As this site discussed yesterday, porn actress Stormy Daniels told In Touch magazine in 2011 in explicit and unflattering detail about her 2006 sexual encounter with Trump, which took place shortly after his wife Melania had given birth to Trump's youngest son. The Wall Street Journal discovered last week that Trump's lawyer, Michael Cohen, had created a Delaware corporation to make a payment of $130,000 to Daniels just before the 2016 election. While Cohen has denied that any sexual affair took place between Trump and Daniels, neither he nor the White House has offered any explanation for the payment.
Today, the political watchdog group Common Cause filed a complaint against the Trump campaign for accepting, and failing to disclose, an illegal and unreported in-kind contribution from Cohen's corporation. If the money ultimately came from Trump himself, he nevertheless violated reporting laws by failing to disclose it.
While hush money paid to cover an extramarital affair might seem like an odd thing for the Federal Election Commission to be concerned with, the law is quite clear that anything of value given to a campaign must be disclosed, and so must the campaign's expenditures. Former Democratic presidential candidate John Edwards was indicted in 2011 for his own sex scandal hush-money payments.
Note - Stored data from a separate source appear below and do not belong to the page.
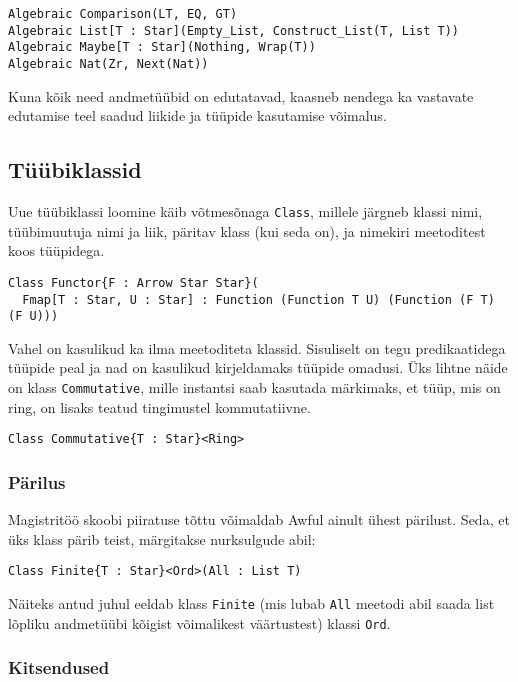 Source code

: \documentclass[12pt]{article}
\begin{document}
        \begin{verbatim}Algebraic Comparison(LT, EQ, GT)
Algebraic List[T : Star](Empty_List, Construct_List(T, List T))
Algebraic Maybe[T : Star](Nothing, Wrap(T))
Algebraic Nat(Zr, Next(Nat))\end{verbatim}

        Kuna kõik need andmetüübid on edutatavad, kaasneb nendega ka vastavate edutamise teel saadud liikide ja tüüpide kasutamise võimalus.
    \subsection{Tüübiklassid}
      Uue tüübiklassi loomine käib võtmesõnaga \verb!Class!, millele järgneb klassi nimi, tüübimuutuja nimi ja liik, päritav klass (kui seda on), ja nimekiri meetoditest koos tüüpidega.

      \begin{verbatim}Class Functor{F : Arrow Star Star}(
  Fmap[T : Star, U : Star] : Function (Function T U) (Function (F T) (F U)))\end{verbatim}

      Vahel on kasulikud ka ilma meetoditeta klassid. Sisuliselt on tegu predikaatidega tüüpide peal ja nad on kasulikud kirjeldamaks tüüpide omadusi. Üks lihtne näide on klass \verb!Commutative!, mille instantsi saab kasutada märkimaks, et tüüp, mis on ring, on lisaks teatud tingimustel kommutatiivne.

      \begin{verbatim}Class Commutative{T : Star}<Ring>\end{verbatim}
      \subsubsection{Pärilus}
        Magistritöö skoobi piiratuse tõttu võimaldab Awful ainult ühest pärilust. Seda, et üks klass pärib teist, märgitakse nurksulgude abil:

        \begin{verbatim}Class Finite{T : Star}<Ord>(All : List T)\end{verbatim}

        Näiteks antud juhul eeldab klass \verb!Finite! (mis lubab \verb!All! meetodi abil saada list lõpliku andmetüübi kõigist võimalikest väärtustest) klassi \verb!Ord!.
      \subsubsection{Kitsendused}
        
\end{document}
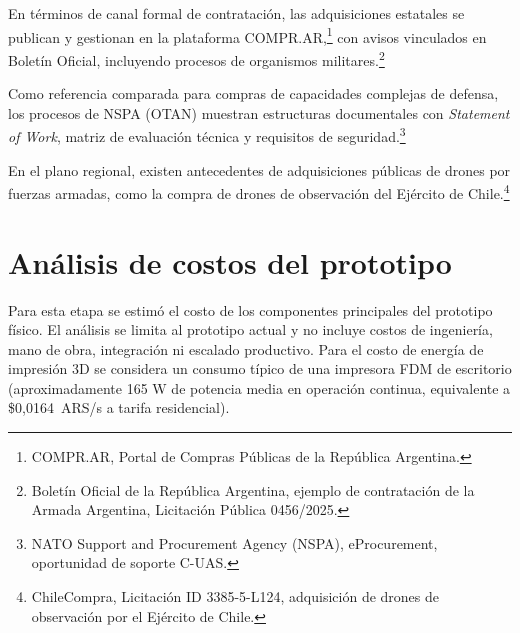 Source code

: En términos de canal formal de contratación, las adquisiciones estatales se publican y gestionan en la plataforma COMPR.AR,\footnote{COMPR.AR, Portal de Compras Públicas de la República Argentina.} con avisos vinculados en Boletín Oficial, incluyendo procesos de organismos militares.\footnote{Boletín Oficial de la República Argentina, ejemplo de contratación de la Armada Argentina, Licitación Pública 0456/2025.}

Como referencia comparada para compras de capacidades complejas de defensa, los procesos de NSPA (OTAN) muestran estructuras documentales con \textit{Statement of Work}, matriz de evaluación técnica y requisitos de seguridad.\footnote{NATO Support and Procurement Agency (NSPA), eProcurement, oportunidad de soporte C-UAS.}

En el plano regional, existen antecedentes de adquisiciones públicas de drones por fuerzas armadas, como la compra de drones de observación del Ejército de Chile.\footnote{ChileCompra, Licitación ID 3385-5-L124, adquisición de drones de observación por el Ejército de Chile.}

\section{Análisis de costos del prototipo}

Para esta etapa se estimó el costo de los componentes principales del prototipo físico. El análisis se limita al prototipo actual y no incluye costos de ingeniería, mano de obra, integración ni escalado productivo.
Para el costo de energía de impresión 3D se considera un consumo típico de una impresora FDM de escritorio (aproximadamente 165 W de potencia media en operación continua, equivalente a \$0{,}0164~ARS/s a tarifa residencial).

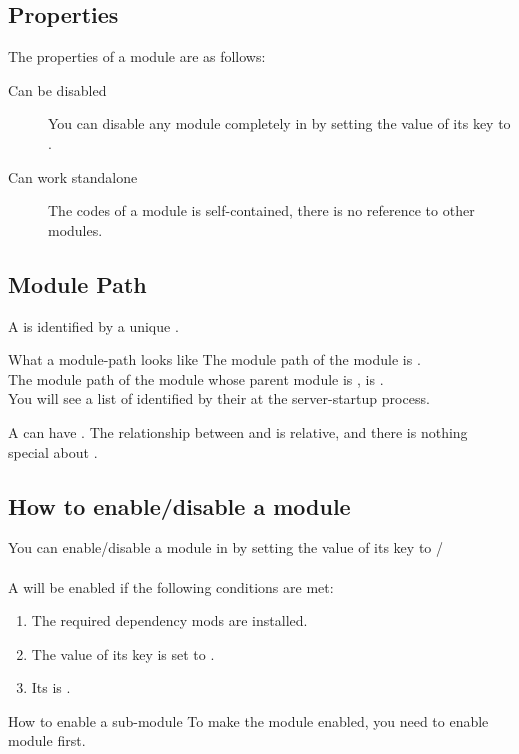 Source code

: \subsection{Properties}
The properties of a module are as follows:
\begin{description}
    \item [Can be disabled] You can disable any module completely in  by setting the value of its  key to .
    \item [Can work standalone] The codes of a module is self-contained, there is no reference to other modules.
\end{description}

\subsection{Module Path}
A  is identified by a unique .
\begin{example}{What a module-path looks like}
    The module path of the module  is . \\
    The module path of the module  whose parent module is , is . \\
    You will see a list of  identified by their  at the server-startup process.
\end{example}
A  can have .
The relationship between  and  is relative, and there is nothing special about .

\subsection{How to enable/disable a module}
You can enable/disable a module in  by setting the value of its  key to /
\\
\\
A  will be enabled if the following conditions are met:
\begin{enumerate}
    \item The required dependency mods are installed.
    \item The value of its  key is set to .
    \item Its  is .
\end{enumerate}

\begin{example}{How to enable a sub-module}
    To make the module  enabled, you need to enable  module first.
\end{example}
This is not the first time that the Trump campaign has run afoul of campaign finance reforms in unusual ways. By actively trying to get the "dirt" on Hillary Clinton that Russian agents dangled in front of him, Donald Trump Jr. likely broke the law against soliciting campaign contributions from foreign nationals.
Why does this matter?
- It's bad if a presidential candidate breaks the law in an effort to get elected.
- A president who had a reasonable, non-incriminating explanation for a mysterious six-figure payment to a porn star would have given it by now.